Many adult children find the idea of a surviving parent having a new relationship, a new love life, very confronting, whether before or after the death. It jeopardises inheritance, and seems disrespectful to the memory of the parent who is no longer the focus of attention.
Perhaps you need to focus on what your mother needs, and forget about the ulterior motives that you suggest. Can you get someone else in to assess the situation and report to you both, without the head of steam that comes with this patch of turf? Find better alternatives that your father can organise easily?
So long as he has a measure of discretion and does not as they say, rub his wife's nose in it.
The fact that he hasn't put her in a nursing home is a pretty good indicator that he cares about his wife and is trying to do the best he can by her.
Parents getting involved in other relationships does not have to jeopardize any potential inheritance. An aging but lonely parent who cares about their family doesn't allow that to happen.
AND your dad -- who I presume is still married to your mother -- has a GIRLFRIEND?
How do you propose to take over her care when you're thousands of miles away?
None of this makes sense.
Why should this be shocking to anyone? I've had two husbands and will likely remarry my second one soon enough. We're older now and I told him that I would not have no problem with him having something on the side if I was invalid, or had dementia, or was in a care facility. He agreed that he wouldn't mind if I did under such circumstances.
Have discretion about it. If you abandon your ailing husband or wife in favor of your mistress of lover, that's wrong.
At any rate, the person that takes charge, must also take (financial) responsibility.
Only when you can do that you have a vote.
You can have a sh*t fit about it but if daddy is paying for your school I don't think it's a good idea for you.
This was heartbreaking to read.
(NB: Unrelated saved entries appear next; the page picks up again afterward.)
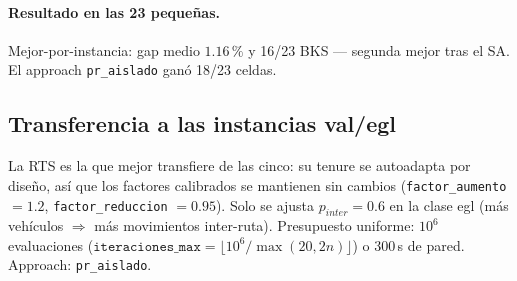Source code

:\paragraph{Resultado en las 23 pequeñas.} Mejor-por-instancia: gap medio
$1.16\,\%$ y 16/23 BKS --- segunda mejor tras el SA. El approach
\texttt{pr\_aislado} ganó 18/23 celdas.

\subsection{Transferencia a las instancias val/egl}
La RTS es la que mejor transfiere de las cinco: su tenure se autoadapta por
diseño, así que los factores calibrados se mantienen sin cambios
(\texttt{factor\_aumento} $= 1.2$, \texttt{factor\_reduccion} $= 0.95$). Solo
se ajusta $p_{inter} = 0.6$ en la clase egl (más vehículos $\Rightarrow$ más
movimientos inter-ruta). Presupuesto uniforme: $10^6$ evaluaciones
($\texttt{iteraciones\_max} = \lfloor 10^6 / \max(20, 2n) \rfloor$) o 300\,s
de pared. Approach: \texttt{pr\_aislado}.
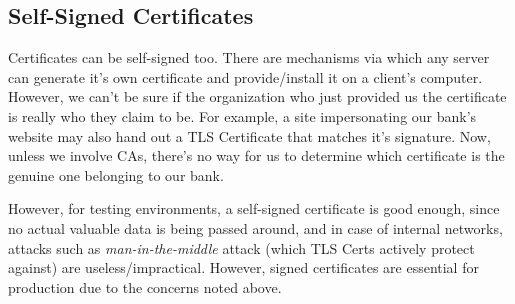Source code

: \subsection{Self-Signed Certificates}
Certificates can be self-signed too. There are mechanisms via which any server can generate it's own certificate and provide/install it on a client's computer. However, we can't be sure if the organization who just provided us the certificate is really who they claim to be. For example, a site impersonating our bank's website may also hand out a TLS Certificate that matches it's signature. Now, unless we involve CAs, there's no way for us to determine which certificate is the genuine one belonging to our bank. 

However, for testing environments, a self-signed certificate is good enough, since no actual valuable data is being passed around, and in case of internal networks, attacks such as \textit{man-in-the-middle} attack (which TLS Certs actively protect against) are useless/impractical. However, signed certificates are essential for production due to the concerns noted above. 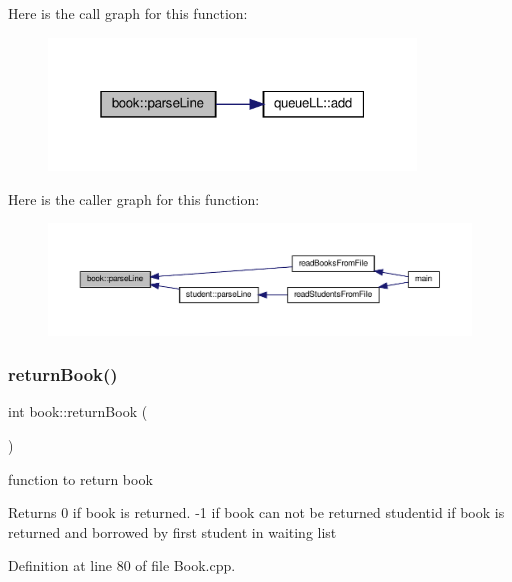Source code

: Here is the call graph for this function\+:
\nopagebreak
\begin{figure}[H]
\begin{center}
\leavevmode
\includegraphics[width=277pt]{classbook_acf51be6cb1a1e98d461144e134583c8f_cgraph}
\end{center}
\end{figure}
Here is the caller graph for this function\+:
\nopagebreak
\begin{figure}[H]
\begin{center}
\leavevmode
\includegraphics[width=350pt]{classbook_acf51be6cb1a1e98d461144e134583c8f_icgraph}
\end{center}
\end{figure}
\mbox{\label{classbook_af11d02d9964b788986dc8e26d1cdf373}} 
\subsubsection{\texorpdfstring{return\+Book()}{returnBook()}}
{\footnotesize\ttfamily int book\+::return\+Book (\begin{DoxyParamCaption}{ }\end{DoxyParamCaption})}

function to return book \begin{DoxyReturn}{Returns}
0 if book is returned. -\/1 if book can not be returned studentid if book is returned and borrowed by first student in waiting list 
\end{DoxyReturn}


Definition at line 80 of file Book.\+cpp.


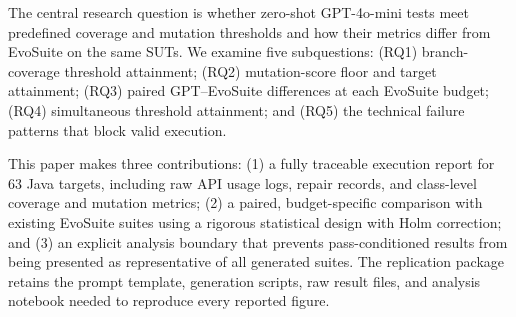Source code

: The central research question is whether zero-shot GPT-4o-mini tests meet predefined coverage and mutation thresholds and how their metrics differ from EvoSuite on the same SUTs. We examine five subquestions: (RQ1) branch-coverage threshold attainment; (RQ2) mutation-score floor and target attainment; (RQ3) paired GPT--EvoSuite differences at each EvoSuite budget; (RQ4) simultaneous threshold attainment; and (RQ5) the technical failure patterns that block valid execution.

This paper makes three contributions: (1) a fully traceable execution report for 63 Java targets, including raw API usage logs, repair records, and class-level coverage and mutation metrics; (2) a paired, budget-specific comparison with existing EvoSuite suites using a rigorous statistical design with Holm correction; and (3) an explicit analysis boundary that prevents pass-conditioned results from being presented as representative of all generated suites. The replication package retains the prompt template, generation scripts, raw result files, and analysis notebook needed to reproduce every reported figure.
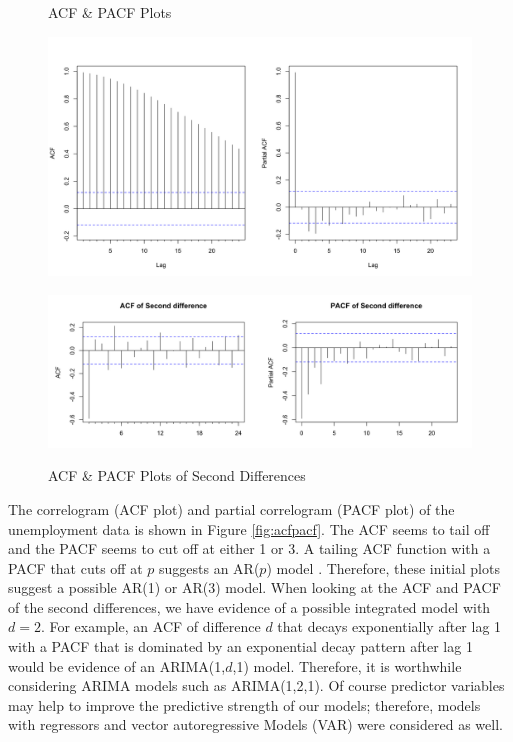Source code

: \documentclass[twoside,twocolumn]{article}
\begin{document}
 
    \begin{figure}[hbt]
    	\centering
     	\caption{ACF \& PACF Plots}
     	\includegraphics[width=\linewidth]{images/acfpacf}
     	\label{fig:acfpacf}
     	\caption{ACF \& PACF Plots of Second Differences}
     	\includegraphics[width=\linewidth]{images/acfpacf2d}
     	\label{fig:acfpacf2}
      \end{figure}

  The correlogram (ACF plot) and partial correlogram (PACF plot) of the unemployment data is shown in Figure \ref{fig:acfpacf}. The ACF seems to tail off and the PACF seems to cut off at either 1 or 3.  A tailing ACF function with a PACF that cuts off at \(p\) suggests an AR(\(p\)) model \citep{Box2008}. Therefore, these initial plots suggest a possible AR(1) or AR(3) model. When looking at the ACF and PACF of the second differences, we have evidence of a possible integrated model with \(d=2\). For example, an ACF of difference \(d\) that decays exponentially after lag 1 with a PACF that is dominated by an exponential decay pattern after lag 1 would be evidence of an ARIMA(1,\(d\),1) model. Therefore, it is worthwhile considering ARIMA models such as ARIMA(1,2,1). Of course predictor variables may help to improve the predictive strength of our models; therefore, models with regressors and vector autoregressive Models (VAR) were considered as well.
\end{document}
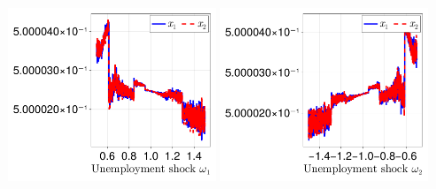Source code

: \documentclass[12pt,a4paper]{article}
\begin{document}
\begin{figure}[H]
\centering
\includegraphics[width=0.49\textwidth]{figures/V9/γ=1.0-μ_0=0.5-α=0.0/fig_optimal_x_by_ω_1.pdf}
\includegraphics[width=0.49\textwidth]{figures/V9/γ=1.0-μ_0=0.5-α=0.0/fig_optimal_x_by_ω_2.pdf}
\end{figure}
\end{document}
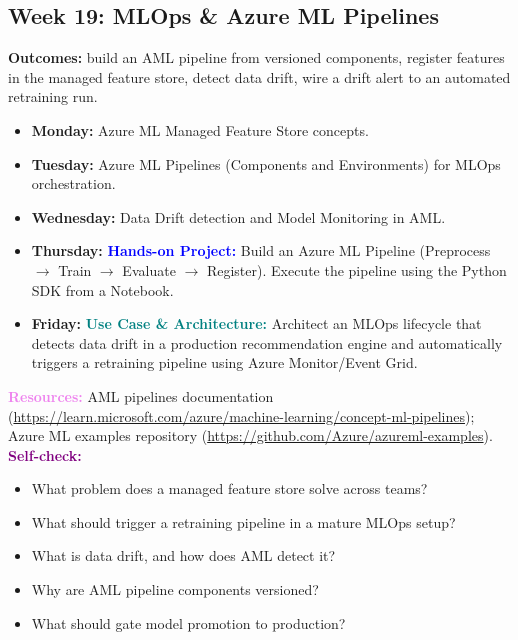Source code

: \documentclass[11pt, a4paper]{article}
\newcommand{\project}[1]{\vspace{1mm}\noindent\textbf{\textcolor{blue}{Hands-on Project:}} #1}
\newcommand{\usecase}[1]{\vspace{1mm}\noindent\textbf{\textcolor{teal}{Use Case \& Architecture:}} #1}
\newcommand{\dayitem}[2]{\item \textbf{#1:} #2}
\newcommand{\resources}[1]{\vspace{1mm}\noindent\textbf{\textcolor{violet}{Resources:}} #1}
\newcommand{\selfcheck}[1]{\vspace{1mm}\noindent\textbf{\textcolor{purple}{Self-check:}} #1}
\begin{document}
\subsection*{Week 19: MLOps \& Azure ML Pipelines}
\par\noindent\textbf{Outcomes:} build an AML pipeline from versioned components, register features in the managed feature store, detect data drift, wire a drift alert to an automated retraining run.
\begin{itemize}[label=-]
    \dayitem{Monday}{Azure ML Managed Feature Store concepts.}
    \dayitem{Tuesday}{Azure ML Pipelines (Components and Environments) for MLOps orchestration.}
    \dayitem{Wednesday}{Data Drift detection and Model Monitoring in AML.}
    \dayitem{Thursday}{\project{Build an Azure ML Pipeline (Preprocess $\rightarrow$ Train $\rightarrow$ Evaluate $\rightarrow$ Register). Execute the pipeline using the Python SDK from a Notebook.}}
    \dayitem{Friday}{\usecase{Architect an MLOps lifecycle that detects data drift in a production recommendation engine and automatically triggers a retraining pipeline using Azure Monitor/Event Grid.}}
\end{itemize}
\resources{AML pipelines documentation (\url{https://learn.microsoft.com/azure/machine-learning/concept-ml-pipelines}); Azure ML examples repository (\url{https://github.com/Azure/azureml-examples}).}
\selfcheck{\begin{itemize}[label=-, itemsep=0pt]
    \item What problem does a managed feature store solve across teams?
    \item What should trigger a retraining pipeline in a mature MLOps setup?
    \item What is data drift, and how does AML detect it?
    \item Why are AML pipeline components versioned?
    \item What should gate model promotion to production?
\end{itemize}}
\end{document}
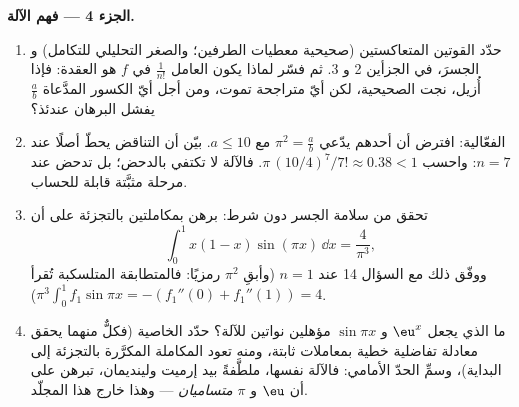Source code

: \begin{problem}
\medskip
\noindent\textbf{الجزء 4 --- فهم الآلة.}
\begin{enumerate}[resume]
  \item حدّد القوتين المتعاكستين (صحيحية معطيات
        الطرفين؛ والصغر التحليلي للتكامل) و
        الجسرَ، في الجزأين 2 و 3. ثم فسّر لماذا يكون العامل
        $\frac{1}{n!}$ في $f$ هو العقدة: فإذا أُزيل،
        نجت الصحيحية، لكن أيّ متراجحة تموت، ومن أجل
        أيّ الكسور المدَّعاة $\frac ab$ يفشل البرهان عندئذ؟
  \item الفعّالية: افترض أن أحدهم يدّعي $\pi^2 = \frac ab$
        مع $a \leq 10$. بيّن أن التناقض يحطّ أصلًا
        عند $n = 7$: واحسب $\pi\,(10/4)^7/7! \approx
        0.38 < 1$. فالآلة لا تكتفي بالدحض؛ بل
        تدحض عند مرحلة مثبَّتة قابلة للحساب.
  \item تحقق من سلامة الجسر دون شرط: برهن بمكاملتين
        بالتجزئة على أن
        \[
        \int_0^1 x(1 - x)\sin(\pi x)\,\dd x = \frac{4}{\pi^3},
        \]
        ووفّق ذلك مع السؤال 14 عند $n = 1$ (وأبقِ
        $\pi^2$ رمزيًا: فالمتطابقة المتلسكبة تُقرأ $\pi^3
        \int_0^1 f_1 \sin \pi x = -(f_1''(0) + f_1''(1)) = 4$).
  \item ما الذي يجعل $\eu^x$ و $\sin \pi x$ مؤهلين نواتين
        للآلة؟ حدّد الخاصية (فكلٌّ منهما يحقق
        معادلة تفاضلية خطية بمعاملات
        ثابتة، ومنه تعود المكاملة المكرَّرة بالتجزئة
        إلى البداية)، وسمِّ الحدّ الأمامي: فالآلة نفسها،
        ملطَّفةً بيد إرميت ولينديمان، تبرهن على أن $\eu$
        و $\pi$ \emph{متساميان} --- وهذا خارج هذا المجلّد.
\end{enumerate}


\end{problem}

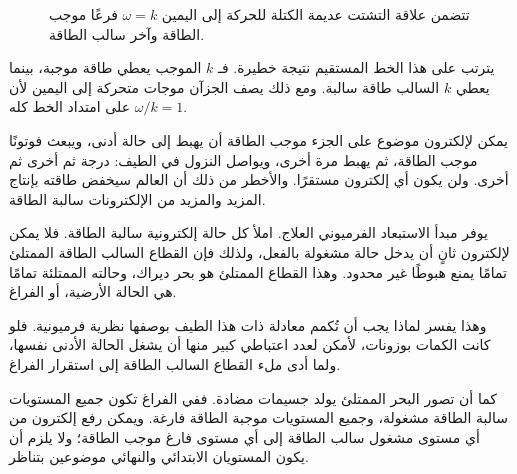\begin{figure}[htbp]
\centering
{}
\caption{تتضمن علاقة التشتت عديمة الكتلة للحركة إلى اليمين \(\omega=k\) فرعًا موجب الطاقة وآخر سالب الطاقة.}
\end{figure}

يترتب على هذا الخط المستقيم نتيجة خطيرة. فـ \(k\) الموجب يعطي طاقة موجبة، بينما يعطي \(k\) السالب طاقة سالبة. ومع ذلك يصف الجزآن موجات متحركة إلى اليمين لأن \(\omega/k=1\) على امتداد الخط كله.

يمكن لإلكترون موضوع على الجزء موجب الطاقة أن يهبط إلى حالة أدنى، ويبعث فوتونًا موجب الطاقة، ثم يهبط مرة أخرى، ويواصل النزول في الطيف: درجة ثم أخرى ثم أخرى. ولن يكون أي إلكترون مستقرًا. والأخطر من ذلك أن العالم سيخفض طاقته بإنتاج المزيد والمزيد من الإلكترونات سالبة الطاقة.

يوفر مبدأ الاستبعاد الفرميوني العلاج. املأ كل حالة إلكترونية سالبة الطاقة. فلا يمكن لإلكترون ثانٍ أن يدخل حالة مشغولة بالفعل، ولذلك فإن القطاع السالب الطاقة الممتلئ تمامًا يمنع هبوطًا غير محدود. وهذا القطاع الممتلئ هو بحر ديراك، وحالته الممتلئة تمامًا هي الحالة الأرضية، أو الفراغ.

\begin{classroomqa}
\end{classroomqa}

وهذا يفسر لماذا يجب أن تُكمم معادلة ذات هذا الطيف بوصفها نظرية فرميونية. فلو كانت الكمات بوزونات، لأمكن لعدد اعتباطي كبير منها أن يشغل الحالة الأدنى نفسها، ولما أدى ملء القطاع السالب الطاقة إلى استقرار الفراغ.

كما أن تصور البحر الممتلئ يولد جسيمات مضادة. ففي الفراغ تكون جميع المستويات سالبة الطاقة مشغولة، وجميع المستويات موجبة الطاقة فارغة. ويمكن رفع إلكترون من أي مستوى مشغول سالب الطاقة إلى أي مستوى فارغ موجب الطاقة؛ ولا يلزم أن يكون المستويان الابتدائي والنهائي موضوعين بتناظر.

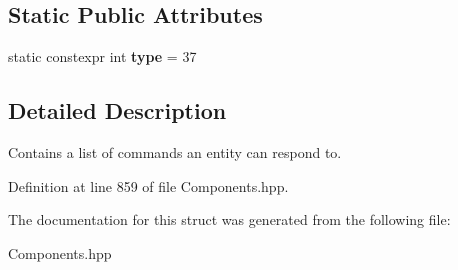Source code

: \subsection*{Static Public Attributes}
\begin{DoxyCompactItemize}
\item 
static constexpr int {\bfseries type} = 37\hypertarget{struct_command_component_a94546ca7cae51cc4b41231815159e437}{}\label{struct_command_component_a94546ca7cae51cc4b41231815159e437}

\end{DoxyCompactItemize}


\subsection{Detailed Description}
Contains a list of commands an entity can respond to. 

Definition at line 859 of file Components.\+hpp.



The documentation for this struct was generated from the following file\+:\begin{DoxyCompactItemize}
\item 
Components.\+hpp\end{DoxyCompactItemize}
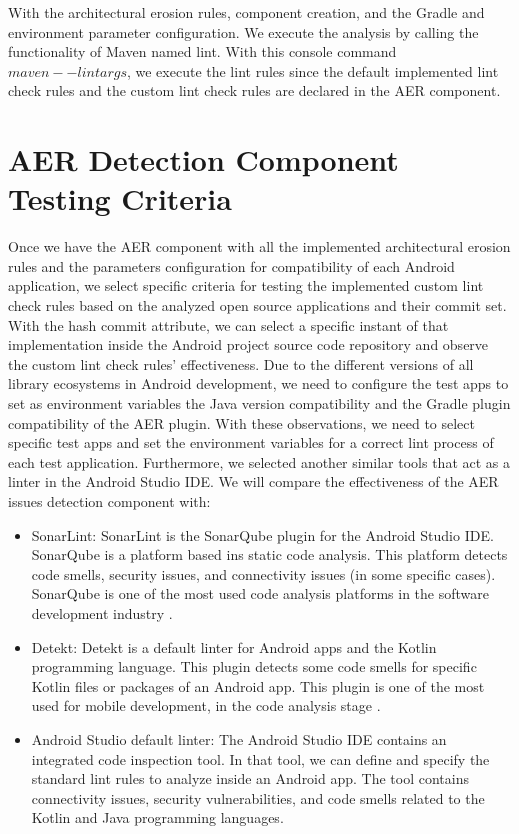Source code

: With the architectural erosion rules, component creation, and the Gradle and environment parameter configuration. We execute the analysis by calling the functionality of Maven named lint. With this console command $maven --lint args$, we execute the lint rules since the default implemented lint check rules and the custom lint check rules are declared in the AER component.

\section{AER Detection Component Testing Criteria}
Once we have the AER component with all the implemented architectural erosion rules and the parameters configuration for compatibility of each Android application, we select specific criteria for testing the implemented custom lint check rules based on the analyzed open source applications and their commit set. With the hash commit attribute, we can select a specific instant of that implementation inside the Android project source code repository and observe the custom lint check rules' effectiveness. Due to the different versions of all library ecosystems in Android development, we need to configure the test apps to set as environment variables the Java version compatibility and the Gradle plugin compatibility of the AER plugin. With these observations, we need to select specific test apps and set the environment variables for a correct lint process of each test application.
Furthermore, we selected another similar tools that act as a linter in the Android Studio IDE. We will compare the effectiveness of the AER issues detection component with:

\begin{itemize}
	\item SonarLint: SonarLint is the SonarQube plugin for the Android Studio IDE. SonarQube is a platform based ins static code analysis. This platform detects code smells, security issues, and connectivity issues (in some specific cases). SonarQube is one of the most used code analysis platforms in the software development industry \cite{sonarlint}.
	\item Detekt: Detekt is a default linter for Android apps and the Kotlin programming language. This plugin detects some code smells for specific Kotlin files or packages of an Android app. This plugin is one of the most used for mobile development, in the code analysis stage \cite{detekt}.
	\item Android Studio default linter: The Android Studio IDE contains an integrated code inspection tool. In that tool, we can define and specify the standard lint rules to analyze inside an Android app. The tool contains connectivity issues, security vulnerabilities, and code smells related to the Kotlin and Java programming languages.
\end{itemize}

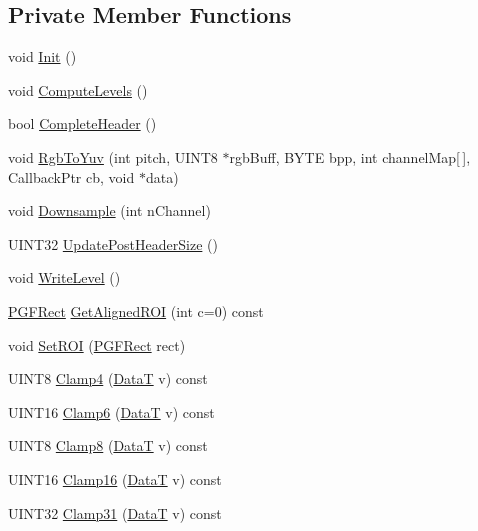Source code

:\subsection*{Private Member Functions}
\begin{DoxyCompactItemize}
\item 
void \mbox{\hyperlink{classCPGFImage_ab32b4053e41cc205cce45be8045e603b}{Init}} ()
\item 
void \mbox{\hyperlink{classCPGFImage_ad1ac56e997c83c4c7fe8283b70b84b85}{Compute\+Levels}} ()
\item 
bool \mbox{\hyperlink{classCPGFImage_a0f517491e6b64353cd9ba45f8697b865}{Complete\+Header}} ()
\item 
void \mbox{\hyperlink{classCPGFImage_a7a870dea53390ffe1af210069f6b30eb}{Rgb\+To\+Yuv}} (int pitch, U\+I\+N\+T8 $\ast$rgb\+Buff, B\+Y\+TE bpp, int channel\+Map\mbox{[}$\,$\mbox{]}, Callback\+Ptr cb, void $\ast$data)
\item 
void \mbox{\hyperlink{classCPGFImage_a1db75413dfdc6f752088a53de0e6b998}{Downsample}} (int n\+Channel)
\item 
U\+I\+N\+T32 \mbox{\hyperlink{classCPGFImage_a921e1ec08da8ddf6ab4d5657e5610fee}{Update\+Post\+Header\+Size}} ()
\item 
void \mbox{\hyperlink{classCPGFImage_a1075a31893ee4ea2c686f5b471dd3664}{Write\+Level}} ()
\item 
\mbox{\hyperlink{structPGFRect}{P\+G\+F\+Rect}} \mbox{\hyperlink{classCPGFImage_a1a9c711365d0d6188b89262027e60265}{Get\+Aligned\+R\+OI}} (int c=0) const
\item 
void \mbox{\hyperlink{classCPGFImage_a83c737ee649fdc92c55b7a6ffe1153b2}{Set\+R\+OI}} (\mbox{\hyperlink{structPGFRect}{P\+G\+F\+Rect}} rect)
\item 
U\+I\+N\+T8 \mbox{\hyperlink{classCPGFImage_adc3d79612346af8109230039b1077c46}{Clamp4}} (\mbox{\hyperlink{PGFtypes_8h_acb1ee3f52ccfad782dcaa0abd79e5d05}{DataT}} v) const
\item 
U\+I\+N\+T16 \mbox{\hyperlink{classCPGFImage_a15adcf6db4b6c3f60db26c7809b0bd54}{Clamp6}} (\mbox{\hyperlink{PGFtypes_8h_acb1ee3f52ccfad782dcaa0abd79e5d05}{DataT}} v) const
\item 
U\+I\+N\+T8 \mbox{\hyperlink{classCPGFImage_a7748968cec3128d6dbdeb224814ca14a}{Clamp8}} (\mbox{\hyperlink{PGFtypes_8h_acb1ee3f52ccfad782dcaa0abd79e5d05}{DataT}} v) const
\item 
U\+I\+N\+T16 \mbox{\hyperlink{classCPGFImage_a666cd327643276fdd5e8b123fcbc991f}{Clamp16}} (\mbox{\hyperlink{PGFtypes_8h_acb1ee3f52ccfad782dcaa0abd79e5d05}{DataT}} v) const
\item 
U\+I\+N\+T32 \mbox{\hyperlink{classCPGFImage_a075dc79f2453625086a3f1987d692296}{Clamp31}} (\mbox{\hyperlink{PGFtypes_8h_acb1ee3f52ccfad782dcaa0abd79e5d05}{DataT}} v) const
\end{DoxyCompactItemize}
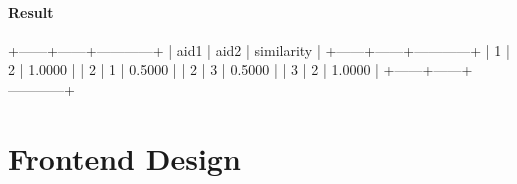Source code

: \documentclass[letterpaper, 12pt]{report}
\begin{document}
	\subsubsection{Result}
	\begin{spverbatim}
		+------+------+------------+
		| aid1 | aid2 | similarity |
		+------+------+------------+
		|    1 |    2 | 1.0000     |
		|    2 |    1 | 0.5000     |
		|    2 |    3 | 0.5000     |
		|    3 |    2 | 1.0000     |
		+------+------+------------+
	\end{spverbatim}
	
	\chapter{Frontend Design}
	
\end{document}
Oh the horror of thinking of my mom sitting in urine for hours. I'm sorry, it has to be killing you.
I get p'd off about how my man's disease has wrecked my life, humongously big time, but almost each time I look at my husband's once so handsome gaunt face I imagine; the carpenter, the ship captain, the diligent hard working blue collar worker that was so liked by everyone, the great son and husband, screaming from inside this hollow disabled shriveling shell, "I am not this".
It is difficult fighting the impulse for self survival, to be unselfish, to feel deserving of a less taxing life, and to want to cut and run. It's nearly impossible but these trapped innocent helpless people need and must have a champion.
You're right to go ahead with your life. It is your dad's responsibility.
Do you think Adult Protective Services could do a better job? Besides, you can't do much from long distance.
Visit you mom when you can. Do what you can for your mom when you are with her. Take a video of the conditions your mom is living in. Let the caregiver see you do that. Tell her it's a project for college, a second major, and perhaps for a vlog your about to launch. Tell she's got nothing to worry about, raise an eyebrow and smile.
Tell your aunt to go into her sister's house like King Kong with a Mona Lisa smile, keeping her mouth shut. And if she herself is not going to roll up her sleeves, tell her to bring along one of those better aids to show the bum how it's done. And then leave at the end of 3 or 4 hours, letting the crumby aid wonder what the heck happened. Tell your aunt you promise to do the same for her one day..
The aunt should knit-pick and critique less and advocate more. She could make herself useful by keeping a close eye on the situation and by going to her sister's house several times a week to keep everyone on their toes.
I have to ask, do you really think your father is capable of deliberately hastening her decline and even death? That’s a pretty serious suspicion to have.